Uyguladığı politikaların yurt dışında yaşayan Macarlar tarafından hayranlıkla karşılandığını fark eden Orban, muhalefetin tepkilerine rağmen ülke dışındakilere oy hakkı tanıdı. Bir milyondan fazla Macar seçmen, bulundukları ülkelerden mektupla ya da konsolosluklara giderek oy kullanabiliyor.
Orban’ın bu seçimlerde, yurt dışı oylarının ne kadarını aldığı henüz açıklanmadı. 2018 seçimlerinde yurt dışından gelen oyların yüzde 92’si Orban’a gitmişti.
ORBAN ‘SİLDİ SÜPÜRDÜ’ DENSE YANLIŞ OLMAZ
2010’da iktidara gelen Orban’ın partisi Macar Yurttaş Birliği (Fidesz), 3 Nisan’da yapılan seçimlere, halen iktidarın ortağı olan Demokratik Halk Partisi (KDNP) ile birlikte girdi.

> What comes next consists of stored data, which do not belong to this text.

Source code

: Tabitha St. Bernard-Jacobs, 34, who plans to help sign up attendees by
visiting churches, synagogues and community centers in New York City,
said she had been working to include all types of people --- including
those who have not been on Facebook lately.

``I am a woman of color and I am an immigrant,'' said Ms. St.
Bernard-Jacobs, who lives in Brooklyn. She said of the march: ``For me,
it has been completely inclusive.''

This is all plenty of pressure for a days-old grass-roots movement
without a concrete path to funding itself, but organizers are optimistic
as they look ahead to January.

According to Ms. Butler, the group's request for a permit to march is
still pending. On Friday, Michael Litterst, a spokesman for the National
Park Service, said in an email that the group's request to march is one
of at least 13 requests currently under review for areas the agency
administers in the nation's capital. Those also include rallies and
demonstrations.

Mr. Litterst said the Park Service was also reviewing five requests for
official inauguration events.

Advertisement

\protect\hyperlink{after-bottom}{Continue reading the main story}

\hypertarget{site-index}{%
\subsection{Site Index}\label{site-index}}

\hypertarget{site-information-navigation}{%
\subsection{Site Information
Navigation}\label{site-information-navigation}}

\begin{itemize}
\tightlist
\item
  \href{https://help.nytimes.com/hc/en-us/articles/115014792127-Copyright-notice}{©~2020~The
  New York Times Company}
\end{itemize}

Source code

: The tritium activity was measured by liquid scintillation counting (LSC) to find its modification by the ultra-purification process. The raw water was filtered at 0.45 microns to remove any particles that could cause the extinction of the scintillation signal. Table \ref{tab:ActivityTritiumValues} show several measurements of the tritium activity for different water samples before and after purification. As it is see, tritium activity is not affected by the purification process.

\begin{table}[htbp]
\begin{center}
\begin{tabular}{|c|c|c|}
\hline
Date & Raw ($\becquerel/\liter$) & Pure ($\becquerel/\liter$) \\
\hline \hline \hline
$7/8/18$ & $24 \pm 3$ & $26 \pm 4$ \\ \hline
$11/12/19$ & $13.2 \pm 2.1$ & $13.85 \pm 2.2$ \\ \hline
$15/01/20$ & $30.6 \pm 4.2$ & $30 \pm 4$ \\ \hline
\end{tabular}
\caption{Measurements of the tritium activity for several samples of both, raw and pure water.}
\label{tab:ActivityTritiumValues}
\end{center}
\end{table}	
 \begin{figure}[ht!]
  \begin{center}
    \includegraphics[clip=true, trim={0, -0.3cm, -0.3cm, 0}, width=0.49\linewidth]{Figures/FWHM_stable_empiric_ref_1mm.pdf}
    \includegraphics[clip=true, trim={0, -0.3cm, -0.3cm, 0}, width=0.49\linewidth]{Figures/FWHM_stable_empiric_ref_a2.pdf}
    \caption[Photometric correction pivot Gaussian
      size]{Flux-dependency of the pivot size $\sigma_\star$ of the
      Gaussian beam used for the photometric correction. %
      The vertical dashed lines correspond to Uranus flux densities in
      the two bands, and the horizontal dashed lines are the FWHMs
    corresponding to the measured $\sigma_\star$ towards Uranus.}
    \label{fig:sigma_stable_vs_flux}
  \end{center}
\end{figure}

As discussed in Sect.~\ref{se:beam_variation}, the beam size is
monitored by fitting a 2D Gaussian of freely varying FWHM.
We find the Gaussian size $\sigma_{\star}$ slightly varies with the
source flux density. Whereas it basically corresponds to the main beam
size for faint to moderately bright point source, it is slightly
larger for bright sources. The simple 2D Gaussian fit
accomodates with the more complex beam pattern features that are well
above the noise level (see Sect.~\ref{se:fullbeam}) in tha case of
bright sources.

İktidarı devirmek için 6 muhalefet partisi “Macaristan İçin Birlik” çatısı altında ittifak bloğu oluşturdu. Hafta sonu yapılan seçimlerde Orban’ın liderliğindeki iktidar bloğu oyların yüzde 53’ünü, muhalefet ittifakıysa yüzde 35’ini aldı.
Macaristan seçim sistemi çok oy alan partiyi iktidara taşımak üzerine kurulmuş durumda. 199 sandalyenin 106’sı dar bölge sistemiyle belirleniyor. Yani bir seçim bölgesinde çok oyu alan aday kazanıyor. Geri kalan 93 milletvekiliyse partilerin oy oranlarına göre dağıtılıyor.
Parlamento dağılımındaysa tablo daha belirgin. İktidar bloğu 199 parlamentolu mecliste 135, muhalefet ittifakıysa 57 milletvekili çıkardı. İktidar, bu sonuçla parlamentodaki üçte iki çoğunluğunu korumuş oldu.
Orban seçimlerin ardından yaptığı ve sık sık tezahüratlarla kesilen zafer konuşmasında, ülkesinin üyesi olduğu Avrupa Birliği’ne (AB) göndermelerde bulundu. Orban “Öyle büyük bir zafer kazandık ki, bu zafer Ay’dan bile göründü, ama en azından Brüksel’den bu muazzam zaferin çok net görüldüğüne eminim” dedi.
ORBAN MACARİSTANININ TÜRKİYE BENZERLİKLERİ
Viktor Orban Macaristanı ile Türkiye arasında ilginç benzerlikler var. Orban, üçte iki çoğunluğa ulaştığında anayasayı kendi belirlediği yapıya göre şekillendirdi.
Parlamentoyu pek çok alanda işlevsizleştiren Orban, Anayasa Mahkemesi, Sayıştay, Danıştay, Hakimler Yüksek Kurulu ve Başsavcılık gibi kurumların başlarına kendine yakın isimleri getirdi.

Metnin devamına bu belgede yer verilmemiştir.